--- RECORDS SUPPLIED Enclosed Below ---

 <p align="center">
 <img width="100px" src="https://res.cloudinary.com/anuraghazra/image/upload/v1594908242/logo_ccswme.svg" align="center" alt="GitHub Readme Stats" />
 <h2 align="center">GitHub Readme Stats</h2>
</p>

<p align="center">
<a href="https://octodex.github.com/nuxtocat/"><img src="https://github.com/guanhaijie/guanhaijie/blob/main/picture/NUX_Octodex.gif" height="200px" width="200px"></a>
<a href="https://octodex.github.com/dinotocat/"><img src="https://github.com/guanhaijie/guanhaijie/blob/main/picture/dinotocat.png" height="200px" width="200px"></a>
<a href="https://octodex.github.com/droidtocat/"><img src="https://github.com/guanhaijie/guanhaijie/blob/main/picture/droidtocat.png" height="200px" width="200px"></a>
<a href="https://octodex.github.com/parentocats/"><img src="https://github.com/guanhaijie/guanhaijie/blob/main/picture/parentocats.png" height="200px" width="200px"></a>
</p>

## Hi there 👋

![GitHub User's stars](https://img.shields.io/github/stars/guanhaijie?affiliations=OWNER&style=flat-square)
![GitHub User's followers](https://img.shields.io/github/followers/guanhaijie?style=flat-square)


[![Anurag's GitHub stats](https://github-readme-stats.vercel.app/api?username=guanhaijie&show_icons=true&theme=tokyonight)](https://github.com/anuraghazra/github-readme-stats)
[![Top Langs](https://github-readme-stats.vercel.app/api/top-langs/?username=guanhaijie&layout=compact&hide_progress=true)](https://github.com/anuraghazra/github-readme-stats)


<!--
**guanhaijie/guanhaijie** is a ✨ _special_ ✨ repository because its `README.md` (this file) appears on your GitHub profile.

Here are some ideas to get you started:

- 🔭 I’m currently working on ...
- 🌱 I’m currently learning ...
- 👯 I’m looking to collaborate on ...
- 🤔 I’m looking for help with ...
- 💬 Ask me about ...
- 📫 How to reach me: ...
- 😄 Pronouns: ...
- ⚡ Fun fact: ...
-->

--- End of Enclosed RECORDS SUPPLIED ---

Give the records back in full, word for word.

 <p align="center">
 <img width="100px" src="https://res.cloudinary.com/anuraghazra/image/upload/v1594908242/logo_ccswme.svg" align="center" alt="GitHub Readme Stats" />
 <h2 align="center">GitHub Readme Stats</h2>
</p>

<p align="center">
<a href="https://octodex.github.com/nuxtocat/"><img src="https://github.com/guanhaijie/guanhaijie/blob/main/picture/NUX_Octodex.gif" height="200px" width="200px"></a>
<a href="https://octodex.github.com/dinotocat/"><img src="https://github.com/guanhaijie/guanhaijie/blob/main/picture/dinotocat.png" height="200px" width="200px"></a>
<a href="https://octodex.github.com/droidtocat/"><img src="https://github.com/guanhaijie/guanhaijie/blob/main/picture/droidtocat.png" height="200px" width="200px"></a>
<a href="https://octodex.github.com/parentocats/"><img src="https://github.com/guanhaijie/guanhaijie/blob/main/picture/parentocats.png" height="200px" width="200px"></a>
</p>

## Hi there 👋

![GitHub User's stars](https://img.shields.io/github/stars/guanhaijie?affiliations=OWNER&style=flat-square)
![GitHub User's followers](https://img.shields.io/github/followers/guanhaijie?style=flat-square)


[![Anurag's GitHub stats](https://github-readme-stats.vercel.app/api?username=guanhaijie&show_icons=true&theme=tokyonight)](https://github.com/anuraghazra/github-readme-stats)
[![Top Langs](https://github-readme-stats.vercel.app/api/top-langs/?username=guanhaijie&layout=compact&hide_progress=true)](https://github.com/anuraghazra/github-readme-stats)


<!--
**guanhaijie/guanhaijie** is a ✨ _special_ ✨ repository because its `README.md` (this file) appears on your GitHub profile.

Here are some ideas to get you started:

- 🔭 I’m currently working on ...
- 🌱 I’m currently learning ...
- 👯 I’m looking to collaborate on ...
- 🤔 I’m looking for help with ...
- 💬 Ask me about ...
- 📫 How to reach me: ...
- 😄 Pronouns: ...
- ⚡ Fun fact: ...
-->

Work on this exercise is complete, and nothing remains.